Officially, the unemployment rate in Chinese cities is 5%, excluding unemployed workers. The unemployment rate among young people is 17%. Real numbers are considered to be much higher. This summer alone, Chinese universities will graduate from over 12 million new job seekers.
Trump was not wrong to say that factories were closed and people were losing their jobs in China.
In 2020, then-Prime Minister Li Keqiang said the foreign trade sector, directly or indirectly, employs 180 million Chinese people. “The slump in foreign trade will almost certainly hit the job market hard,” he said at the start of the pandemic. Tariffs can be much more devastating.
Beijing down the effects of the trade war, but its impact was clear as negotiators held consultations with US counterparts last weekend. In April, Chinese factories experienced the most sharp monthly slowdown in over a year, but shipments to the US plummeted 21% from the previous year.
All economic fallout was carried over by people like the guys I spoke with, along with the surname Chen, a librarian at a large university in southern China. He asked me not to use his full name and to use where he lives to protect his identity from the authorities.

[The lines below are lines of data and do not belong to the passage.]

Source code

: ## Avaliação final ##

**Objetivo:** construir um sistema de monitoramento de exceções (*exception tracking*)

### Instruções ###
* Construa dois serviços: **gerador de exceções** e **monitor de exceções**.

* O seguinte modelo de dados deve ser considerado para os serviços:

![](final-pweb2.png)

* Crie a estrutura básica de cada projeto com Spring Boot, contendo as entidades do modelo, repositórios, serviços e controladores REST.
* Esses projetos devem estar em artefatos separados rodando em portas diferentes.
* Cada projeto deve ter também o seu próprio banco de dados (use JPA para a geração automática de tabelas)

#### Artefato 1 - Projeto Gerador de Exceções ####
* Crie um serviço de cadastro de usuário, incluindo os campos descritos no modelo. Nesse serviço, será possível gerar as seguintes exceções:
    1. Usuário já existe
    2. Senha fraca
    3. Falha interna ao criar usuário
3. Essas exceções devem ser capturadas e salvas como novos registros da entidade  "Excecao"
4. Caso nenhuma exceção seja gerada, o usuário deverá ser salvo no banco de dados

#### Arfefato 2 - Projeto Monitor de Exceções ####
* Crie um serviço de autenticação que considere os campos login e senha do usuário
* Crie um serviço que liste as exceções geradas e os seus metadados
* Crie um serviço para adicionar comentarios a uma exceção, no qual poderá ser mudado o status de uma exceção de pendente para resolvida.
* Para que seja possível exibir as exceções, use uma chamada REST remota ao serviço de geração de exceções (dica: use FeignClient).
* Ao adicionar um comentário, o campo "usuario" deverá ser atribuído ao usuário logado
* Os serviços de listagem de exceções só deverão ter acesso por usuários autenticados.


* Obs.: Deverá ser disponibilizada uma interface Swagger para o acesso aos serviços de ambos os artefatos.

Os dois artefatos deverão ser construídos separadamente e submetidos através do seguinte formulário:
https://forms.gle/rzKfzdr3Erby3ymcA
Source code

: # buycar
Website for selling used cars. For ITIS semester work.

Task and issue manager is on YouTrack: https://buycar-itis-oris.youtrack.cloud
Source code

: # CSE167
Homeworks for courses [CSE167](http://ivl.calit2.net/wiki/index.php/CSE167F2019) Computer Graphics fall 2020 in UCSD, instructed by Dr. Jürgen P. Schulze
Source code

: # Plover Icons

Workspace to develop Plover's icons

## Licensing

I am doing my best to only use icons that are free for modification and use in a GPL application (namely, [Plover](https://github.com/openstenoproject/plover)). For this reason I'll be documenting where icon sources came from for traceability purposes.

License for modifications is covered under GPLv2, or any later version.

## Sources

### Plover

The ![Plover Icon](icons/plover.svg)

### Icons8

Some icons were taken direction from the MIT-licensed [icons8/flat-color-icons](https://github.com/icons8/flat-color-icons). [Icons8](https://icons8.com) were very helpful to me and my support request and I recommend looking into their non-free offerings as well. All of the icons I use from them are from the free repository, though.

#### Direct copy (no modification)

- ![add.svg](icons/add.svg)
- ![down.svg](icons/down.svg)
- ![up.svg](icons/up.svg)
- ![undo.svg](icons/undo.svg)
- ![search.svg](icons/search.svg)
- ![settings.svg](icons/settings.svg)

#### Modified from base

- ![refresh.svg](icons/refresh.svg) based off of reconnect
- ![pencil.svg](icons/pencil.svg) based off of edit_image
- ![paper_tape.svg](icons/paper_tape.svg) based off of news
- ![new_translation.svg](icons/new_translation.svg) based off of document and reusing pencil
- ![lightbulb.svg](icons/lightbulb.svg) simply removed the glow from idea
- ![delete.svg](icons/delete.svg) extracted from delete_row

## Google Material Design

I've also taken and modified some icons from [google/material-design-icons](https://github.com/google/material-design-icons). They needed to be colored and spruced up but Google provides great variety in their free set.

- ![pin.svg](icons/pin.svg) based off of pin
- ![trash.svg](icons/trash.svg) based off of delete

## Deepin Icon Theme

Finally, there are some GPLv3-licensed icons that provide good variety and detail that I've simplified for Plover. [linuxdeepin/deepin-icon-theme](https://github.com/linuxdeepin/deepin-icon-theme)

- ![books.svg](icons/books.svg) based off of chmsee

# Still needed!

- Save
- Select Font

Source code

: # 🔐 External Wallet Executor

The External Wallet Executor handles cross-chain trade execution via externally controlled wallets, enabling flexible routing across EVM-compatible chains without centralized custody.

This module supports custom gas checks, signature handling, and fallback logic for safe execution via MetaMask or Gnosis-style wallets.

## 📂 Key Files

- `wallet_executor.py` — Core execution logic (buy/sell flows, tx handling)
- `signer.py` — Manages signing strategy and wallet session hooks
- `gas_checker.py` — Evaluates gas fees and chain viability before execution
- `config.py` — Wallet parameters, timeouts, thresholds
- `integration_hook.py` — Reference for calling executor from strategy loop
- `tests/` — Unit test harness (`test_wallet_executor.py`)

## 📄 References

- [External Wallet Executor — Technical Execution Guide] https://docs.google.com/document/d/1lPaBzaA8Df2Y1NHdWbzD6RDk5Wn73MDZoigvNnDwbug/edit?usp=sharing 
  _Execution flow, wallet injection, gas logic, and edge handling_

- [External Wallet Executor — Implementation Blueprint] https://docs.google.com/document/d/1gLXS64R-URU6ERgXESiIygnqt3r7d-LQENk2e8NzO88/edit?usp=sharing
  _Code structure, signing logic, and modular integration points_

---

Mr. Chen lives in gloomy China. He stopped riding his proud highway trains, as it costs five times the cost of a bus. Flying is also cheap.
He lost his job last year after a university, one of the nation's top universities, was facing a budget shortage. Many state-owned institutions have had to let go of people because many local governments, even in the wealthiest cities, are deeply in debt.
As he is in his late 30s, Mr. Chen is considered too old for most jobs. He and his wife had given up on buying a house. Now, in the trade war, he hopes that the economy will weaken even more and the prospects for his work will dim.
“I've become even more cautious about spending,” he said. “I weigh every penny.”